WHAT TO PRODUCE: Select, from the data, each line where "target" occurs.

DATA UNDER STUDY:
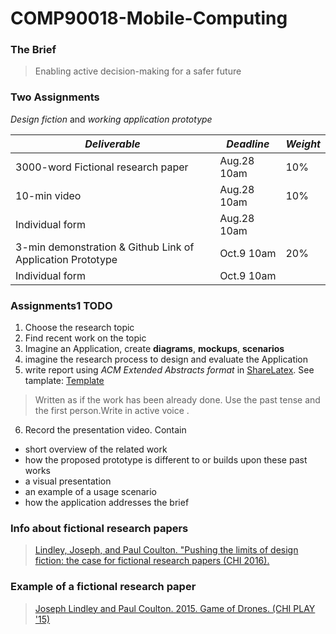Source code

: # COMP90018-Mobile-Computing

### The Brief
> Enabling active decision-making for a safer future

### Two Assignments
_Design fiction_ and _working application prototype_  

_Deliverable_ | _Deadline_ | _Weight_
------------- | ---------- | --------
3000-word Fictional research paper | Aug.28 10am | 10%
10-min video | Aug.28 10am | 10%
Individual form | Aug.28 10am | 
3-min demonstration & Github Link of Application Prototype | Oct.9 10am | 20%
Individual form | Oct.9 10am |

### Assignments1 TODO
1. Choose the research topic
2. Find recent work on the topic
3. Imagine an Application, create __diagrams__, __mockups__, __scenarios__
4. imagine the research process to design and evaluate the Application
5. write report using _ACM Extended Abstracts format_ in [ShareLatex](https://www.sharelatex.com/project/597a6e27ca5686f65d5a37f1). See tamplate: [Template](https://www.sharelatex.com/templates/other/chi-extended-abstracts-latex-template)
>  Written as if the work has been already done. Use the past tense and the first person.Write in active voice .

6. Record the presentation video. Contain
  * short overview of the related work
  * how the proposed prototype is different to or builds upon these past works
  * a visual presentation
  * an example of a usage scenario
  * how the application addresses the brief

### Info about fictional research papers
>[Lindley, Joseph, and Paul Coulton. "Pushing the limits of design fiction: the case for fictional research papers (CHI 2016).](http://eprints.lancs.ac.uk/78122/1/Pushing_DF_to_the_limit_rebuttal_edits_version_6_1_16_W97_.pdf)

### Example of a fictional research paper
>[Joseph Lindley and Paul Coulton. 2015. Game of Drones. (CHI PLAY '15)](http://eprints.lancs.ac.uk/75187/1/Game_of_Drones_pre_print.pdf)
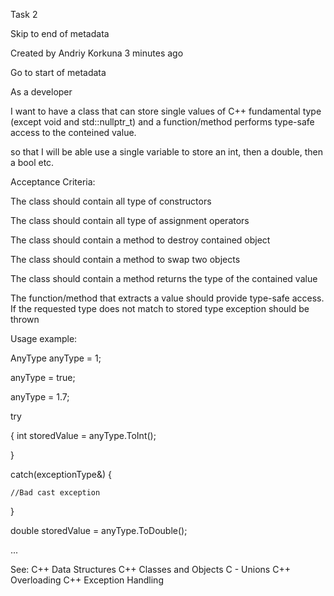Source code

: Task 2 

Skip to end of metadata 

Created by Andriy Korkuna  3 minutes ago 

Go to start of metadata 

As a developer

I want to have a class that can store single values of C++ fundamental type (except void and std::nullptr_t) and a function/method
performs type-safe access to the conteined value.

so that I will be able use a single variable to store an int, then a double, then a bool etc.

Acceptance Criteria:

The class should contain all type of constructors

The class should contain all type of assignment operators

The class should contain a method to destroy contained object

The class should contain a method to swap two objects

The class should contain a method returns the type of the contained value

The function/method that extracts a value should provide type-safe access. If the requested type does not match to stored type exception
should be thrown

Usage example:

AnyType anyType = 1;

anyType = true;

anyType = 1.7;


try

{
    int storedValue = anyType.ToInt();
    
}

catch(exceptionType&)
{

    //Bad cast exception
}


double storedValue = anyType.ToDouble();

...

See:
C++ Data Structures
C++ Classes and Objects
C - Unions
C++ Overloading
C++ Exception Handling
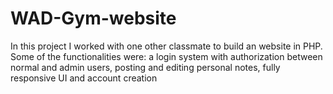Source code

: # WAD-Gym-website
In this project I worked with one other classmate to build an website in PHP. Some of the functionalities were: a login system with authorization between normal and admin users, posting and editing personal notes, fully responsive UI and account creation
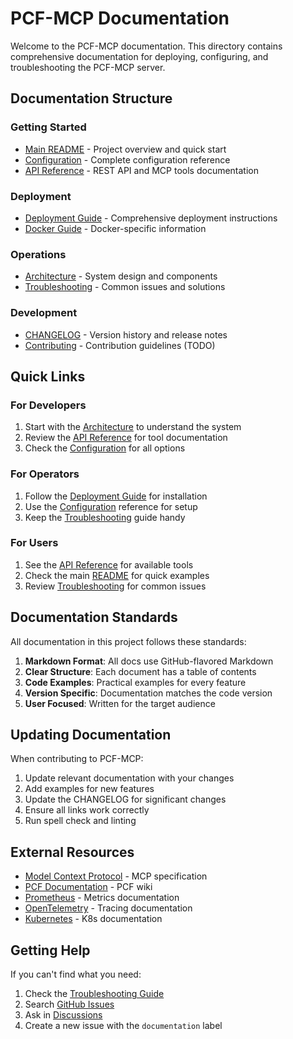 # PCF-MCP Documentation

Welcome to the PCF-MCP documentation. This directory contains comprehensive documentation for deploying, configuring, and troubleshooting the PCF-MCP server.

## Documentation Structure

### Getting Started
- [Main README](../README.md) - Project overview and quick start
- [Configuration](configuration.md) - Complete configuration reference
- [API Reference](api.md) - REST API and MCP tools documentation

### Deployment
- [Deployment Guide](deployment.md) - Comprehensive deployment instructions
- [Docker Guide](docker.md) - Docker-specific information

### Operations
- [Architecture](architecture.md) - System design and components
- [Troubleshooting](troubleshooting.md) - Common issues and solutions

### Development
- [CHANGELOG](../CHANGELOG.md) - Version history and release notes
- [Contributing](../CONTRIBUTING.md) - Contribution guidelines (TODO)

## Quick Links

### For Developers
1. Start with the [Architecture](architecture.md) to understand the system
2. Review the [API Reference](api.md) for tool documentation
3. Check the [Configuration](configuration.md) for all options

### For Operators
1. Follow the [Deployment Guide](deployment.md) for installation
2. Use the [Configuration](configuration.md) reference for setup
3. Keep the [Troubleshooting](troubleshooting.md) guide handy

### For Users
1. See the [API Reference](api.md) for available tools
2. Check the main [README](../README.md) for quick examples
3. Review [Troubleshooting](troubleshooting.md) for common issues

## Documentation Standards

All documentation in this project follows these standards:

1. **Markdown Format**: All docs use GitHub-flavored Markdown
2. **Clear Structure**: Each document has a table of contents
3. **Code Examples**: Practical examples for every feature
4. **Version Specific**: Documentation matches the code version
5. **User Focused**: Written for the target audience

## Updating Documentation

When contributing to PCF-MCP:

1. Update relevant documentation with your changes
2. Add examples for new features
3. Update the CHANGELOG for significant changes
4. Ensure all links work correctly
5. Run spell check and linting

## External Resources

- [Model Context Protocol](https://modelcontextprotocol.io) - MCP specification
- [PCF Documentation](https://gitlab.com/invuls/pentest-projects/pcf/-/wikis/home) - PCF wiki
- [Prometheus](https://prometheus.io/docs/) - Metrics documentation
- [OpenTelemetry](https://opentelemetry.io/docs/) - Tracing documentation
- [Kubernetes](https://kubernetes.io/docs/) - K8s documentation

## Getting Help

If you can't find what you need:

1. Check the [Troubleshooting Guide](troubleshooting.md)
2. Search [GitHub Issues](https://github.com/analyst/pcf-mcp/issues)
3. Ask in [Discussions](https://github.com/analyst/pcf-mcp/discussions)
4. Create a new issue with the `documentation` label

==

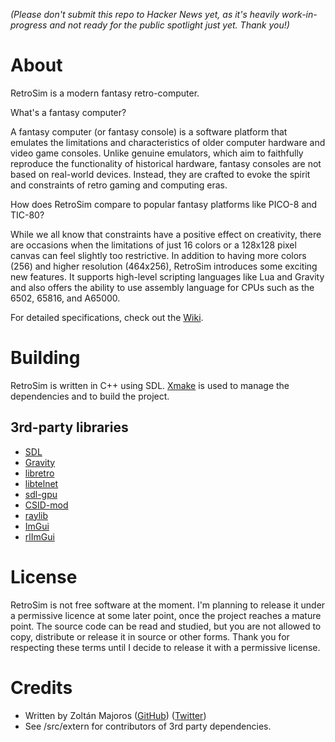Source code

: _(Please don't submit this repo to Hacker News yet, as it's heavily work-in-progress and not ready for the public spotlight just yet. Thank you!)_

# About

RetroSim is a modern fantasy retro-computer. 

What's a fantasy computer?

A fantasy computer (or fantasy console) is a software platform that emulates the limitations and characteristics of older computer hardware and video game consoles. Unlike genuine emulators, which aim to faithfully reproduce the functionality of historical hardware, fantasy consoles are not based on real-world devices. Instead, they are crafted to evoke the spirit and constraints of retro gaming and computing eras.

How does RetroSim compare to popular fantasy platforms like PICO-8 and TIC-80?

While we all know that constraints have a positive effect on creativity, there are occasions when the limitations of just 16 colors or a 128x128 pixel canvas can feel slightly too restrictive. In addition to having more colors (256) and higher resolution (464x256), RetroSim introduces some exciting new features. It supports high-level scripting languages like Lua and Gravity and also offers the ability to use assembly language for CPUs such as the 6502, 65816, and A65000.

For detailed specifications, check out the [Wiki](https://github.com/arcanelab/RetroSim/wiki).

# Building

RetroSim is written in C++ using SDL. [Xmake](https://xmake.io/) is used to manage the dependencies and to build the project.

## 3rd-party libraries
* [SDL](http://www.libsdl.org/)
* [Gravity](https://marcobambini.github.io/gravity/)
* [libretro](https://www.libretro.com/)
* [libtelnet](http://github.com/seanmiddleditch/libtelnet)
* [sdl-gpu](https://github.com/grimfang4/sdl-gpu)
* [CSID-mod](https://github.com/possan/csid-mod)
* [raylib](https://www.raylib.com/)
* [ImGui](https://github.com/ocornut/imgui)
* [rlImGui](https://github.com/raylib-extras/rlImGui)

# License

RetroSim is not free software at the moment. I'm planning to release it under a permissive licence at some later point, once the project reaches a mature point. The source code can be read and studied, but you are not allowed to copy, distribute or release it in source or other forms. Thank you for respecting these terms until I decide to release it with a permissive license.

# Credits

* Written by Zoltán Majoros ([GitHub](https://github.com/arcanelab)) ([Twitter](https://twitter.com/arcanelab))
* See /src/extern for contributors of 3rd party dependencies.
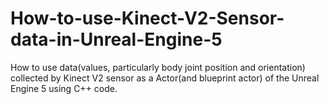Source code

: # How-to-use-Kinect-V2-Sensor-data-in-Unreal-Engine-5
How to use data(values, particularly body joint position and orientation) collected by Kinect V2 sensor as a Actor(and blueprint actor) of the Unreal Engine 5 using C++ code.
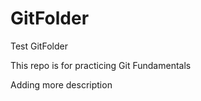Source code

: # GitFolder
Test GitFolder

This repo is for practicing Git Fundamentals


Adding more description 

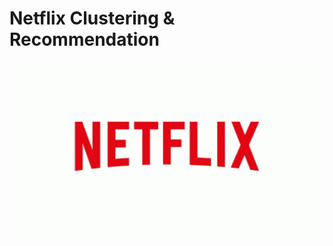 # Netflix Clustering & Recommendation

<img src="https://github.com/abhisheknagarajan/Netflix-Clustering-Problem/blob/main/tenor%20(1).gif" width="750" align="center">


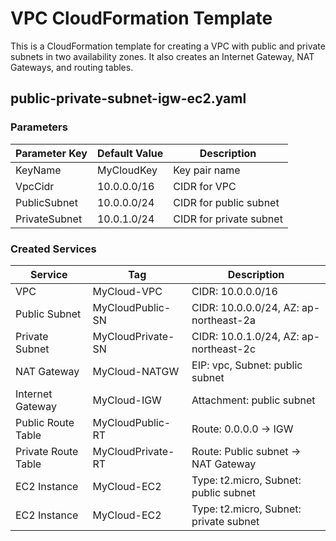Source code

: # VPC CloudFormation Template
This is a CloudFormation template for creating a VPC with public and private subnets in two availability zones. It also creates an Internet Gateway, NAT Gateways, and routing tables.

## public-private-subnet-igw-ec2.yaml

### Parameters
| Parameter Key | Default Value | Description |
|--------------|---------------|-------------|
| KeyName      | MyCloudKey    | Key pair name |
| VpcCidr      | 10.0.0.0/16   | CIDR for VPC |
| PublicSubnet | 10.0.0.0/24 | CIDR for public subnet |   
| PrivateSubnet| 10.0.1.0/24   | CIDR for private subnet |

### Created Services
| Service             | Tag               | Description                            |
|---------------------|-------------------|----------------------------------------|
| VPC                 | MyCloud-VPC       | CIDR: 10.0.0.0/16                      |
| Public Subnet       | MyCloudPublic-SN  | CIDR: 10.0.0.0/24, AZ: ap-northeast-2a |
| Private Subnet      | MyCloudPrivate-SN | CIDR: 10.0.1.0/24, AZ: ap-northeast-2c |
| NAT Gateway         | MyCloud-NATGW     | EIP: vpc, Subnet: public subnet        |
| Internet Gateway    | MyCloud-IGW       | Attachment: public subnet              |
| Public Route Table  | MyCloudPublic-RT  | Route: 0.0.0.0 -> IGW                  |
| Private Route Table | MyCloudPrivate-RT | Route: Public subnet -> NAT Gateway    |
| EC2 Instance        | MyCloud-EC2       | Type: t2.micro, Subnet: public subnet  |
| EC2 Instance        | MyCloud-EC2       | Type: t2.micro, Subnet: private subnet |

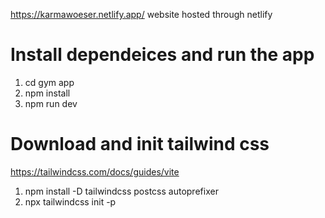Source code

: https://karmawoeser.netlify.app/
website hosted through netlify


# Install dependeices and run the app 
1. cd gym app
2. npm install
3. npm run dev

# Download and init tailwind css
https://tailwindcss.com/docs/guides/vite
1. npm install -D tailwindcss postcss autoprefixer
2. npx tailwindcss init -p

...

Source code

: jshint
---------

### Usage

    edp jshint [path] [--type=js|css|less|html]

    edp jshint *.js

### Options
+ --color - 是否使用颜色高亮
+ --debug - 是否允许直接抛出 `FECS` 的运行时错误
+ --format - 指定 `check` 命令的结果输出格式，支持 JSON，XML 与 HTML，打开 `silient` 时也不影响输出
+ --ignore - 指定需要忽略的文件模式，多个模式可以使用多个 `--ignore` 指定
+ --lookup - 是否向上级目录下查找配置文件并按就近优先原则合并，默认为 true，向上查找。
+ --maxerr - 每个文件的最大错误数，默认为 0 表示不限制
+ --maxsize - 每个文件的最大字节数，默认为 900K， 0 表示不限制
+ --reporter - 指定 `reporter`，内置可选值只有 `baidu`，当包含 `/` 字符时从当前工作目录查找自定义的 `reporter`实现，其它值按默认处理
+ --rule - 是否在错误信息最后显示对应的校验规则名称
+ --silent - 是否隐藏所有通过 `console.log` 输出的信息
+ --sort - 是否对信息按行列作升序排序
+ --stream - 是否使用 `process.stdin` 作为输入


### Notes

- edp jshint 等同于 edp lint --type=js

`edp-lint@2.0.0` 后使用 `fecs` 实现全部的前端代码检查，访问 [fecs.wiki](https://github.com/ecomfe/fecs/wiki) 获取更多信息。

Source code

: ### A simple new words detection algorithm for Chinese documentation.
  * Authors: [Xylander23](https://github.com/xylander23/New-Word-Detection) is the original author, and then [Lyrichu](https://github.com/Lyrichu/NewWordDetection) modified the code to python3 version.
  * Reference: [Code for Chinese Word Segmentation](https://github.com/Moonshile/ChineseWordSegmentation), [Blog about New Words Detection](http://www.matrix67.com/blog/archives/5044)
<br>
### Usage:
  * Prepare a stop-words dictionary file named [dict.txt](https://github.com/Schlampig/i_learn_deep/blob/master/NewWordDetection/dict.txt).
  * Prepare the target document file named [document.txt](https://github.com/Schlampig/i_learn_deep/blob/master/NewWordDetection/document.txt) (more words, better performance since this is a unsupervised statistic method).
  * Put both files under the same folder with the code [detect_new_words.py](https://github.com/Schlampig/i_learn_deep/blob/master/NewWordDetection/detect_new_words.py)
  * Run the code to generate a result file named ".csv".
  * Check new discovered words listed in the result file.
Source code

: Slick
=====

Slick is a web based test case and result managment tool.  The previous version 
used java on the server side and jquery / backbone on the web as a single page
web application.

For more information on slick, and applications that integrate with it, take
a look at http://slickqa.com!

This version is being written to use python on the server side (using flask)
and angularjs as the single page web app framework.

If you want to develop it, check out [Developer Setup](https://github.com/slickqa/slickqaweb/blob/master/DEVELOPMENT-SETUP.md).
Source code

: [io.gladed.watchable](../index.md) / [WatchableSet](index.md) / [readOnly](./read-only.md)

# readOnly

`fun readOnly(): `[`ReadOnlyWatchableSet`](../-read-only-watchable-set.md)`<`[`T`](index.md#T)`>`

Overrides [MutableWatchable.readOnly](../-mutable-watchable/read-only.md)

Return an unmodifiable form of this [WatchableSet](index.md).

EXERCISE OUTPUT:
5. **User Focused**: Written for the target audience
  * Prepare the target document file named [document.txt](https://github.com/Schlampig/i_learn_deep/blob/master/NewWordDetection/document.txt) (more words, better performance since this is a unsupervised statistic method).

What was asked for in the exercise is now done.